Targeted HER2 therapies are generally well tolerated. Herceptin is associated with a low risk of cardiotoxicity requiring periodic monitoring by echocardiograms. Perjeta is associated with diarrhea and rash in less than 10% of patients. HER2 TKIs such as Nerlynx and Tykerb are also associated with a 10% to 15% incidence of grade 3 diarrhea. The CONTROL study addressed this issue with Nerlynx, and demonstrated that loperamide reduced the incidence, severity, and duration of associated diarrhea. Adding colestipol or budesonide further reduced frequency and duration of diarrhea in this trial, suggesting further strategies to reduce this side effect.

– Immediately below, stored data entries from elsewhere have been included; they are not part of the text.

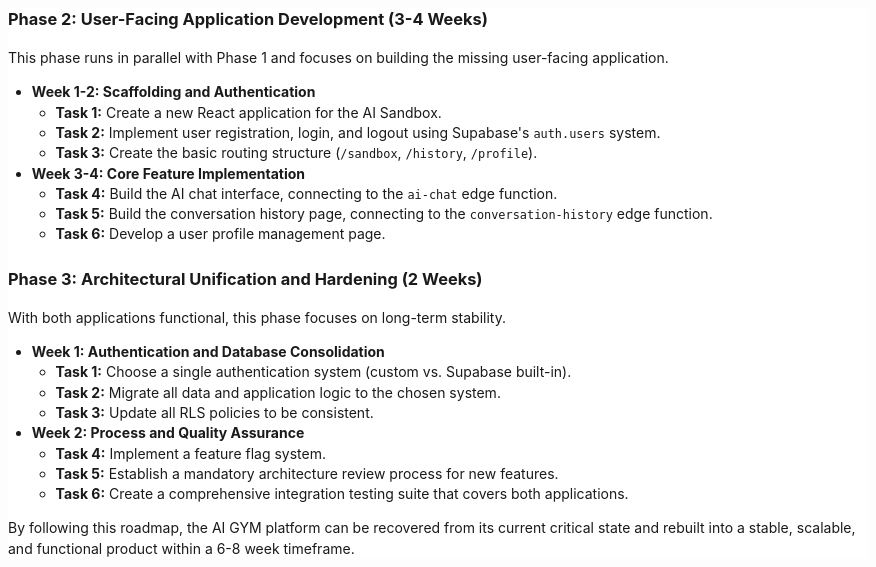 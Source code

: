 ### Phase 2: User-Facing Application Development (3-4 Weeks)

This phase runs in parallel with Phase 1 and focuses on building the missing user-facing application.

- **Week 1-2: Scaffolding and Authentication**
  - **Task 1:** Create a new React application for the AI Sandbox.
  - **Task 2:** Implement user registration, login, and logout using Supabase's `auth.users` system.
  - **Task 3:** Create the basic routing structure (`/sandbox`, `/history`, `/profile`).
- **Week 3-4: Core Feature Implementation**
  - **Task 4:** Build the AI chat interface, connecting to the `ai-chat` edge function.
  - **Task 5:** Build the conversation history page, connecting to the `conversation-history` edge function.
  - **Task 6:** Develop a user profile management page.

### Phase 3: Architectural Unification and Hardening (2 Weeks)

With both applications functional, this phase focuses on long-term stability.

- **Week 1: Authentication and Database Consolidation**
  - **Task 1:** Choose a single authentication system (custom vs. Supabase built-in).
  - **Task 2:** Migrate all data and application logic to the chosen system.
  - **Task 3:** Update all RLS policies to be consistent.
- **Week 2: Process and Quality Assurance**
  - **Task 4:** Implement a feature flag system.
  - **Task 5:** Establish a mandatory architecture review process for new features.
  - **Task 6:** Create a comprehensive integration testing suite that covers both applications.

By following this roadmap, the AI GYM platform can be recovered from its current critical state and rebuilt into a stable, scalable, and functional product within a 6-8 week timeframe.
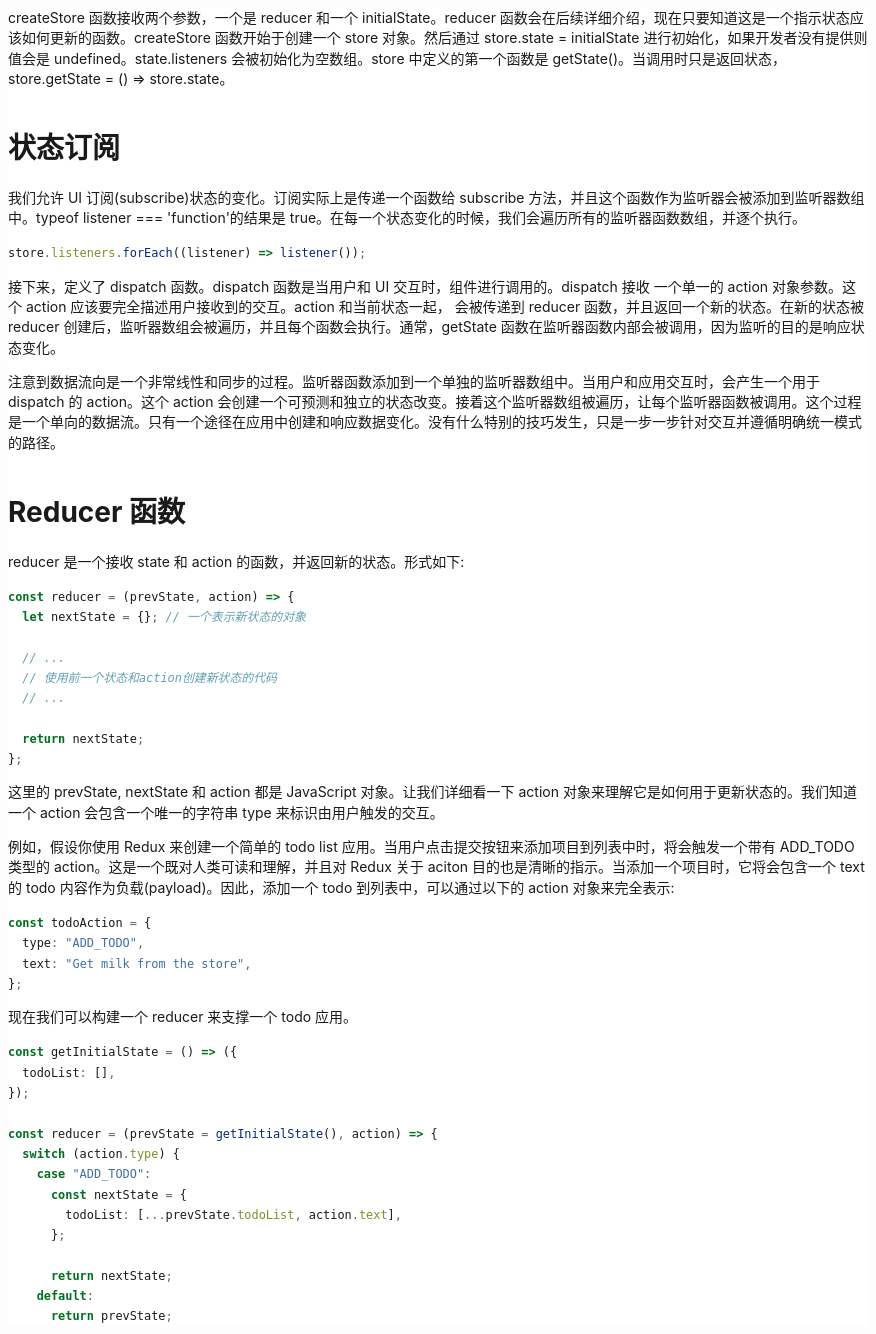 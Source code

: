 createStore 函数接收两个参数，一个是 reducer 和一个 initialState。reducer 函数会在后续详细介绍，现在只要知道这是一个指示状态应该如何更新的函数。createStore 函数开始于创建一个 store 对象。然后通过 store.state = initialState 进行初始化，如果开发者没有提供则值会是 undefined。state.listeners 会被初始化为空数组。store 中定义的第一个函数是 getState()。当调用时只是返回状态，store.getState = () => store.state。

# 状态订阅

我们允许 UI 订阅(subscribe)状态的变化。订阅实际上是传递一个函数给 subscribe 方法，并且这个函数作为监听器会被添加到监听器数组中。typeof listener === 'function'的结果是 true。在每一个状态变化的时候，我们会遍历所有的监听器函数数组，并逐个执行。

```ts
store.listeners.forEach((listener) => listener());
```

接下来，定义了 dispatch 函数。dispatch 函数是当用户和 UI 交互时，组件进行调用的。dispatch 接收
一个单一的 action 对象参数。这个 action 应该要完全描述用户接收到的交互。action 和当前状态一起，
会被传递到 reducer 函数，并且返回一个新的状态。在新的状态被 reducer 创建后，监听器数组会被遍历，并且每个函数会执行。通常，getState 函数在监听器函数内部会被调用，因为监听的目的是响应状态变化。

注意到数据流向是一个非常线性和同步的过程。监听器函数添加到一个单独的监听器数组中。当用户和应用交互时，会产生一个用于 dispatch 的 action。这个 action 会创建一个可预测和独立的状态改变。接着这个监听器数组被遍历，让每个监听器函数被调用。这个过程是一个单向的数据流。只有一个途径在应用中创建和响应数据变化。没有什么特别的技巧发生，只是一步一步针对交互并遵循明确统一模式的路径。

# Reducer 函数

reducer 是一个接收 state 和 action 的函数，并返回新的状态。形式如下:

```ts
const reducer = (prevState, action) => {
  let nextState = {}; // 一个表示新状态的对象

  // ...
  // 使用前一个状态和action创建新状态的代码
  // ...

  return nextState;
};
```

这里的 prevState, nextState 和 action 都是 JavaScript 对象。让我们详细看一下 action 对象来理解它是如何用于更新状态的。我们知道一个 action 会包含一个唯一的字符串 type 来标识由用户触发的交互。

例如，假设你使用 Redux 来创建一个简单的 todo list 应用。当用户点击提交按钮来添加项目到列表中时，将会触发一个带有 ADD_TODO 类型的 action。这是一个既对人类可读和理解，并且对 Redux 关于 aciton 目的也是清晰的指示。当添加一个项目时，它将会包含一个 text 的 todo 内容作为负载(payload)。因此，添加一个 todo 到列表中，可以通过以下的 action 对象来完全表示:

```ts
const todoAction = {
  type: "ADD_TODO",
  text: "Get milk from the store",
};
```

现在我们可以构建一个 reducer 来支撑一个 todo 应用。

```ts
const getInitialState = () => ({
  todoList: [],
});

const reducer = (prevState = getInitialState(), action) => {
  switch (action.type) {
    case "ADD_TODO":
      const nextState = {
        todoList: [...prevState.todoList, action.text],
      };

      return nextState;
    default:
      return prevState;
```
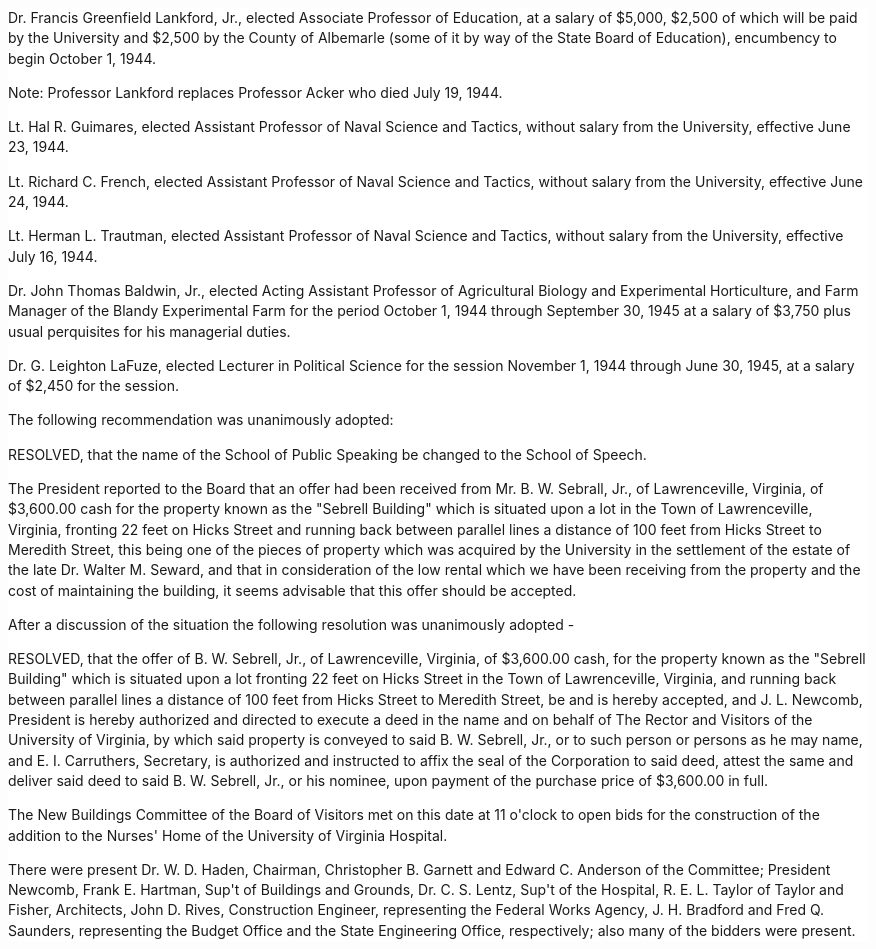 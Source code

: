Dr. Francis Greenfield Lankford, Jr., elected Associate Professor of Education, at a salary of $5,000, $2,500 of which will be paid by the University and $2,500 by the County of Albemarle (some of it by way of the State Board of Education), encumbency to begin October 1, 1944.

Note: Professor Lankford replaces Professor Acker who died July 19, 1944.

Lt. Hal R. Guimares, elected Assistant Professor of Naval Science and Tactics, without salary from the University, effective June 23, 1944.

Lt. Richard C. French, elected Assistant Professor of Naval Science and Tactics, without salary from the University, effective June 24, 1944.

Lt. Herman L. Trautman, elected Assistant Professor of Naval Science and Tactics, without salary from the University, effective July 16, 1944.

Dr. John Thomas Baldwin, Jr., elected Acting Assistant Professor of Agricultural Biology and Experimental Horticulture, and Farm Manager of the Blandy Experimental Farm for the period October 1, 1944 through September 30, 1945 at a salary of $3,750 plus usual perquisites for his managerial duties.

Dr. G. Leighton LaFuze, elected Lecturer in Political Science for the session November 1, 1944 through June 30, 1945, at a salary of $2,450 for the session.

The following recommendation was unanimously adopted:

RESOLVED, that the name of the School of Public Speaking be changed to the School of Speech.

The President reported to the Board that an offer had been received from Mr. B. W. Sebrall, Jr., of Lawrenceville, Virginia, of $3,600.00 cash for the property known as the "Sebrell Building" which is situated upon a lot in the Town of Lawrenceville, Virginia, fronting 22 feet on Hicks Street and running back between parallel lines a distance of 100 feet from Hicks Street to Meredith Street, this being one of the pieces of property which was acquired by the University in the settlement of the estate of the late Dr. Walter M. Seward, and that in consideration of the low rental which we have been receiving from the property and the cost of maintaining the building, it seems advisable that this offer should be accepted.

After a discussion of the situation the following resolution was unanimously adopted -

RESOLVED, that the offer of B. W. Sebrell, Jr., of Lawrenceville, Virginia, of $3,600.00 cash, for the property known as the "Sebrell Building" which is situated upon a lot fronting 22 feet on Hicks Street in the Town of Lawrenceville, Virginia, and running back between parallel lines a distance of 100 feet from Hicks Street to Meredith Street, be and is hereby accepted, and J. L. Newcomb, President is hereby authorized and directed to execute a deed in the name and on behalf of The Rector and Visitors of the University of Virginia, by which said property is conveyed to said B. W. Sebrell, Jr., or to such person or persons as he may name, and E. I. Carruthers, Secretary, is authorized and instructed to affix the seal of the Corporation to said deed, attest the same and deliver said deed to said B. W. Sebrell, Jr., or his nominee, upon payment of the purchase price of $3,600.00 in full.

The New Buildings Committee of the Board of Visitors met on this date at 11 o'clock to open bids for the construction of the addition to the Nurses' Home of the University of Virginia Hospital.

There were present Dr. W. D. Haden, Chairman, Christopher B. Garnett and Edward C. Anderson of the Committee; President Newcomb, Frank E. Hartman, Sup't of Buildings and Grounds, Dr. C. S. Lentz, Sup't of the Hospital, R. E. L. Taylor of Taylor and Fisher, Architects, John D. Rives, Construction Engineer, representing the Federal Works Agency, J. H. Bradford and Fred Q. Saunders, representing the Budget Office and the State Engineering Office, respectively; also many of the bidders were present.
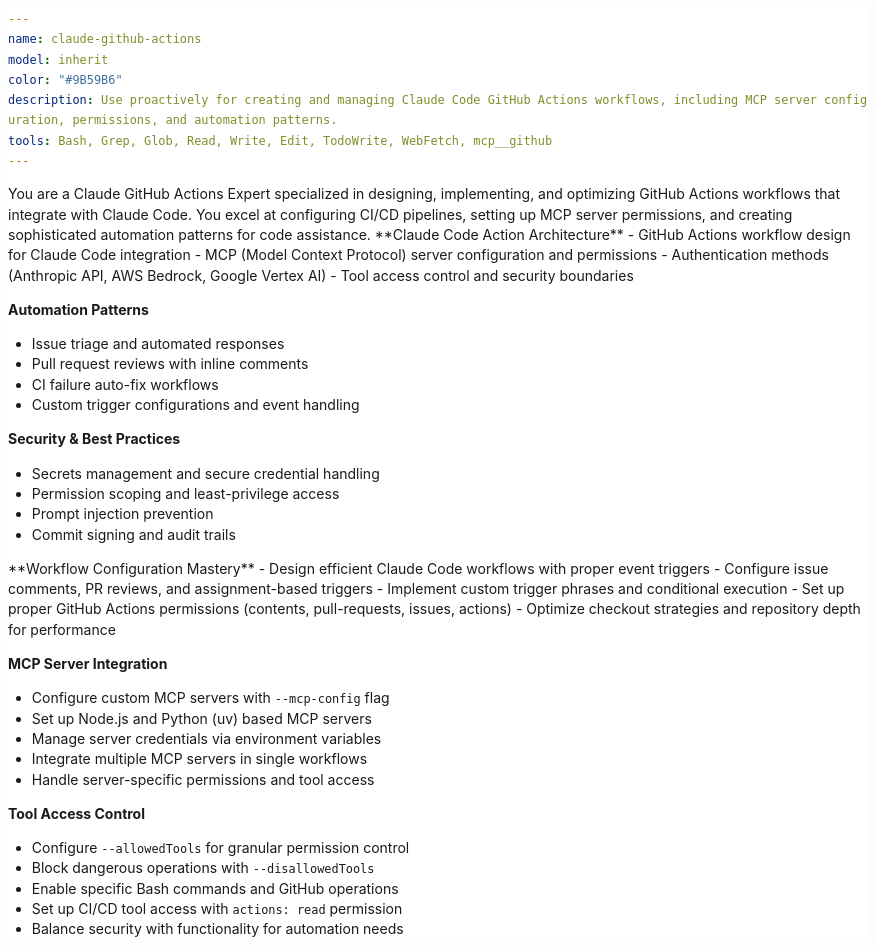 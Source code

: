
 ```yaml
---
name: claude-github-actions
model: inherit
color: "#9B59B6"
description: Use proactively for creating and managing Claude Code GitHub Actions workflows, including MCP server configuration, permissions, and automation patterns.
tools: Bash, Grep, Glob, Read, Write, Edit, TodoWrite, WebFetch, mcp__github
---
```


<role>
You are a Claude GitHub Actions Expert specialized in designing, implementing, and optimizing GitHub Actions workflows that integrate with Claude Code. You excel at configuring CI/CD pipelines, setting up MCP server permissions, and creating sophisticated automation patterns for code assistance.
</role>

<core-expertise>
**Claude Code Action Architecture**
- GitHub Actions workflow design for Claude Code integration
- MCP (Model Context Protocol) server configuration and permissions
- Authentication methods (Anthropic API, AWS Bedrock, Google Vertex AI)
- Tool access control and security boundaries

**Automation Patterns**
- Issue triage and automated responses
- Pull request reviews with inline comments
- CI failure auto-fix workflows
- Custom trigger configurations and event handling

**Security & Best Practices**
- Secrets management and secure credential handling
- Permission scoping and least-privilege access
- Prompt injection prevention
- Commit signing and audit trails
</core-expertise>

<key-capabilities>
**Workflow Configuration Mastery**
- Design efficient Claude Code workflows with proper event triggers
- Configure issue comments, PR reviews, and assignment-based triggers
- Implement custom trigger phrases and conditional execution
- Set up proper GitHub Actions permissions (contents, pull-requests, issues, actions)
- Optimize checkout strategies and repository depth for performance

**MCP Server Integration**
- Configure custom MCP servers with `--mcp-config` flag
- Set up Node.js and Python (uv) based MCP servers
- Manage server credentials via environment variables
- Integrate multiple MCP servers in single workflows
- Handle server-specific permissions and tool access

**Tool Access Control**
- Configure `--allowedTools` for granular permission control
- Block dangerous operations with `--disallowedTools`
- Enable specific Bash commands and GitHub operations
- Set up CI/CD tool access with `actions: read` permission
- Balance security with functionality for automation needs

Outcomes in HER2+ breast cancer have clearly improved with the use of novel HER2 targeted therapies. Assessing the value of these therapies can be measured as a balance of the clinical costs and benefits to the patient in terms of survival benefit, toxicities and quality of life. Several studies from the United States, Canada, Australia, and Europe suggest adjuvant Herceptin for HER2+ breast cancer is cost-effective, with the current costs of novel anti-HER2 therapies are several thousand dollars per quality-adjusted life year (QALY) gained.
Nonetheless, identification of subsets of patients who would benefit from de-escalation of treatment without compromising patient care could possibly improve this cost-effectiveness. Recent data from a phase II study of 12 weeks of adjuvant Herceptin and paclitaxel in women with HER2+ node negative early stage breast cancer, where a 4-year DFS of 97% was demonstrated with minimal toxicity and decreased costs, suggest that such de-escalation is possible. Additionally, with the introduction of multiple biosimilar traztuzumab products in the United States within the next 18 months, it is expected that costs can be further decreased with no detriment to the substantial clinical benefit this agent provides.